Steliu Lambru, 05.12.2022, 13:44
Il n’en sera pas autrement en Roumanie. Les intellectuels roumains, francophiles et francophones convaincus, vont importer les thématiques qui sont en vogue dans la philosophie politique française. Et le thème de la nature n’est pas en reste, demeurant essentiel pour situer l’humain dans ses rapports avec l’environnement qui l’entoure, et dans lequel il évolue. La professeure Raluca Alexandrescu de la Faculté des Sciences Politiques de l’université de Bucarest nous invite à faire un plongeon dans les origines des débats des idées politiques dans l’espace roumain d’alors : « Dès 1850, le discours politique européen intègre le concept de nature. Prenez un auteur de référence de l’époque, ce que l’on peut appeler une autorité : Jules Michelet. Même sa réflexion change après 1851, son discours, tout comme son domaine d’étude de prédilection ».

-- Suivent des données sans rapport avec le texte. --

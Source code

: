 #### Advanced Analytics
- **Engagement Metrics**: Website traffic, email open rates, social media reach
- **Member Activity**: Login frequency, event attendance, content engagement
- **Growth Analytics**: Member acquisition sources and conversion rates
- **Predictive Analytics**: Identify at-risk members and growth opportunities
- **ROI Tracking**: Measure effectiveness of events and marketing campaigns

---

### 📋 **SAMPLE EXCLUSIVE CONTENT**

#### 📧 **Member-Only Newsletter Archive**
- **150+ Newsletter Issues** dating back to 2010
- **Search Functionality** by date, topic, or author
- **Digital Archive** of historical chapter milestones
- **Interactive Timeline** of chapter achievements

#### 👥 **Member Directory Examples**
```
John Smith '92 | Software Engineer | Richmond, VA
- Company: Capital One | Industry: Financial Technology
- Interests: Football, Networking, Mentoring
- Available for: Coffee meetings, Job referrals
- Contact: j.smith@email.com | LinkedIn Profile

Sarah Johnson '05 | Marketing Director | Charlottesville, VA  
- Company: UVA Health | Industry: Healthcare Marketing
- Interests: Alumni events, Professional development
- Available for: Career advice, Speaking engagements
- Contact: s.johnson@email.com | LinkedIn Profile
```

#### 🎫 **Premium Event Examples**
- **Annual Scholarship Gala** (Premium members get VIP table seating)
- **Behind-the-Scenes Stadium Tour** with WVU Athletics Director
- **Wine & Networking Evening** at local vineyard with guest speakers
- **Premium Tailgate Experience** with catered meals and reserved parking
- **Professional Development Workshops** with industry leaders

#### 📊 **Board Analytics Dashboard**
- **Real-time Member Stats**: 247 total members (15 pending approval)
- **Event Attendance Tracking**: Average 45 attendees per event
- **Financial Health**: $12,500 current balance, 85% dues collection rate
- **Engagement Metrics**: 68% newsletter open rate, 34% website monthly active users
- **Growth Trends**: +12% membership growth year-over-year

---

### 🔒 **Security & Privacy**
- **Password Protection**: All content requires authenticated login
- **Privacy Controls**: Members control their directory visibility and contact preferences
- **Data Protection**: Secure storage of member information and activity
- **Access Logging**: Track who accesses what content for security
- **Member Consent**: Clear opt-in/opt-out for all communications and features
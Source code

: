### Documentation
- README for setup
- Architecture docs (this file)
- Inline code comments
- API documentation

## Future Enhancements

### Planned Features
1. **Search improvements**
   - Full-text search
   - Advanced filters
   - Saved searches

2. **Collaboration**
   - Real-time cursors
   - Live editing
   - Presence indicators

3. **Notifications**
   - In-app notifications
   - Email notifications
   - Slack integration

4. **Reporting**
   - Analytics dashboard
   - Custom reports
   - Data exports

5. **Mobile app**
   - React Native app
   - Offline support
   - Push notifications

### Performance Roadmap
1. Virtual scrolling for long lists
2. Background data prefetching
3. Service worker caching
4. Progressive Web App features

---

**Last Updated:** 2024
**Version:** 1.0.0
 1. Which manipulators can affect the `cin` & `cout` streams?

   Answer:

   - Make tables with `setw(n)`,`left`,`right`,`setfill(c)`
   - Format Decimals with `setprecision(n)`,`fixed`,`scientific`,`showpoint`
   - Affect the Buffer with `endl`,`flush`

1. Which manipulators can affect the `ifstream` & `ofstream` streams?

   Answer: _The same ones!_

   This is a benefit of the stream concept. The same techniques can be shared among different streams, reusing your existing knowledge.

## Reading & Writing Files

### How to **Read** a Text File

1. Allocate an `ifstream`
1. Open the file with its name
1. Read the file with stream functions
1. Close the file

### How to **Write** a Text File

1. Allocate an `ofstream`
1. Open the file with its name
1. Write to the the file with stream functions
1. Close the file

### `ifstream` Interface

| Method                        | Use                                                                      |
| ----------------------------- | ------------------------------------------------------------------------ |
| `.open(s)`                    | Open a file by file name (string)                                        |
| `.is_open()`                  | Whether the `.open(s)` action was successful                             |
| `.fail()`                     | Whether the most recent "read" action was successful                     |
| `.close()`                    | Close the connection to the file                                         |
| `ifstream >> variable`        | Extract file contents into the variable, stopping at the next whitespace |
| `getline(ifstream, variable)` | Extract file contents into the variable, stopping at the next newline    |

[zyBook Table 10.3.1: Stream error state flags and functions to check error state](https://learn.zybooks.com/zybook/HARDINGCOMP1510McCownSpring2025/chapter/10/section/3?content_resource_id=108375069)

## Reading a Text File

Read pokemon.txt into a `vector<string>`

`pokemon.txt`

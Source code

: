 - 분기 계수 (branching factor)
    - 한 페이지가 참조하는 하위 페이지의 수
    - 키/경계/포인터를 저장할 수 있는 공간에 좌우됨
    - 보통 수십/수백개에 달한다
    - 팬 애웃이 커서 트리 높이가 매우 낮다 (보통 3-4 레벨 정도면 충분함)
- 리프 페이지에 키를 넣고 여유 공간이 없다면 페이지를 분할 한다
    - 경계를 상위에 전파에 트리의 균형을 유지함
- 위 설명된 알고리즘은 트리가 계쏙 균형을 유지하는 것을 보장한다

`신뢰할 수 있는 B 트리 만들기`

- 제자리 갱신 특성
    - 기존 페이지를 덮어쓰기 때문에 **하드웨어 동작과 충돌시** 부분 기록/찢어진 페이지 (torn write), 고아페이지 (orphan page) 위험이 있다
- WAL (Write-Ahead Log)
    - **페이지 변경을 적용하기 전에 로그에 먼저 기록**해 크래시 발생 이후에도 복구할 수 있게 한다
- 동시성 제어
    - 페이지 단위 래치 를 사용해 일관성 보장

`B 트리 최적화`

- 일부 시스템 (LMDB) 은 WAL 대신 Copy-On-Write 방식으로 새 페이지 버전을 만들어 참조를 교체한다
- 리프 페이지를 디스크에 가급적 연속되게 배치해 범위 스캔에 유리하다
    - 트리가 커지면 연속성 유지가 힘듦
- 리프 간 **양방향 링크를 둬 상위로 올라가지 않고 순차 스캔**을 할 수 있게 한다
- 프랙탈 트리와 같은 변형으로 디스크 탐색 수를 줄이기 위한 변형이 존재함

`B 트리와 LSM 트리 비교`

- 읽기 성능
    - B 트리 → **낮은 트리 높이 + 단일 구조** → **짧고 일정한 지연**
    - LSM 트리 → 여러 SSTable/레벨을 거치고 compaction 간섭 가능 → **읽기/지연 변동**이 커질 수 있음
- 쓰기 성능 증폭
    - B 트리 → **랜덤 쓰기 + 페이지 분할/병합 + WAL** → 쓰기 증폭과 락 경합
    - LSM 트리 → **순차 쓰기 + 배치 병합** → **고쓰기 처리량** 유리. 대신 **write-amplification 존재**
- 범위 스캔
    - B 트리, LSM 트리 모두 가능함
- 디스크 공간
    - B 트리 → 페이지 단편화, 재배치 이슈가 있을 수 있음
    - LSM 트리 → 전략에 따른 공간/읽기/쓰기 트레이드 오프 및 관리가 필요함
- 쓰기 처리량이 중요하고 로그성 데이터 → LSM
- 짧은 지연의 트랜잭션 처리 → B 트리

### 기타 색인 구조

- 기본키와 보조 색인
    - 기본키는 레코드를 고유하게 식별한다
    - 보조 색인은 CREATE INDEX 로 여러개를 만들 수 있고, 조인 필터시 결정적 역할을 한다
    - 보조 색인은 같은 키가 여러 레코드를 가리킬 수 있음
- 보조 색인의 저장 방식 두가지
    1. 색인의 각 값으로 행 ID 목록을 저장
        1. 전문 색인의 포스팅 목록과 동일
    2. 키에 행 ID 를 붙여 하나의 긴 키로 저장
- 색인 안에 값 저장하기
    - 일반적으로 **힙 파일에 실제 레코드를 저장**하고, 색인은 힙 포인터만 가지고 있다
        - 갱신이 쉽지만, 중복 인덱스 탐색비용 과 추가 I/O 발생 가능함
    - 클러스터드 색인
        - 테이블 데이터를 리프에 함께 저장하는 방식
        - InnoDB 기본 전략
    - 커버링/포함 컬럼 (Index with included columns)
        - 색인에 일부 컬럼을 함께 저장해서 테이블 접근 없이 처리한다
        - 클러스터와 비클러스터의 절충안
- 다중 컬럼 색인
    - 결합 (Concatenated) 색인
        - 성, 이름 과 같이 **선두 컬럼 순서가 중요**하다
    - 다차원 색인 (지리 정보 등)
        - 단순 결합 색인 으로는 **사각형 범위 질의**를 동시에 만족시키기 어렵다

L’un des premiers penseurs qui avait introduit le concept de nature dans la réflexion politique dans l’espace roumain a été l’ingénieur, le géographe et l’écrivain Nestor Urechia. Raluca Alexandrescu a fait œuvre d’archéologie culturelle, et tente aujourd’hui de faire redécouvrir, aux initiésb et au public large, l’œuvre d Urechia. Raluca Alexandrescu : « Nestor Urechia était le fils de V. A. Urechia. Un auteur important à plus d’un titre, un auteur qui interpelle de plus en plus les historiens, les politologues, les anthropologues d’aujourd’hui. Mais un auteur plutôt ignoré jusqu’à très récemment. C’est un polytechnicien formé à Paris, diplômé des Ponts et Chaussées. La Nationale 1, c’est son œuvre. Il dirige les travaux entre 1902 et 1913. Et c’est un francophile passionné. Sa femme était d’ailleurs française. Et un montagnard tout aussi passionné, un amoureux de la nature. Et ces passions s’agencent d’une manière heureuse, et nourrissent une réflexion de haut vol ».
Urechia invite le lecteur à réfléchir sur le rapport qui se noue entre des concepts aussi disparates que le territoire, la nature, la démocratie, ou encore la souveraineté. Raluca Alexandrescu :« Vous savez, l’on pourrait dire qu’on est devant un écologiste avant la lettre. Urechia analyse la nature dans ses rapports avec l’humain. Mais il va au-delà de ce qu’on pourrait appeler aujourd’hui une perspective écolo militante : la protection de l’environnement, comment le protéger au mieux. Il va plus loin, en essayant d’avancer des propositions qui prônent la cohabitation pacifique avec la nature, un concept complètement novateur pour l’époque. Il conçoit l’homme et la nature comme deux partenaires, bénéficiant des droits égaux, qui jouent sur une même scène, selon les lois d’un régime politique harmonieux. »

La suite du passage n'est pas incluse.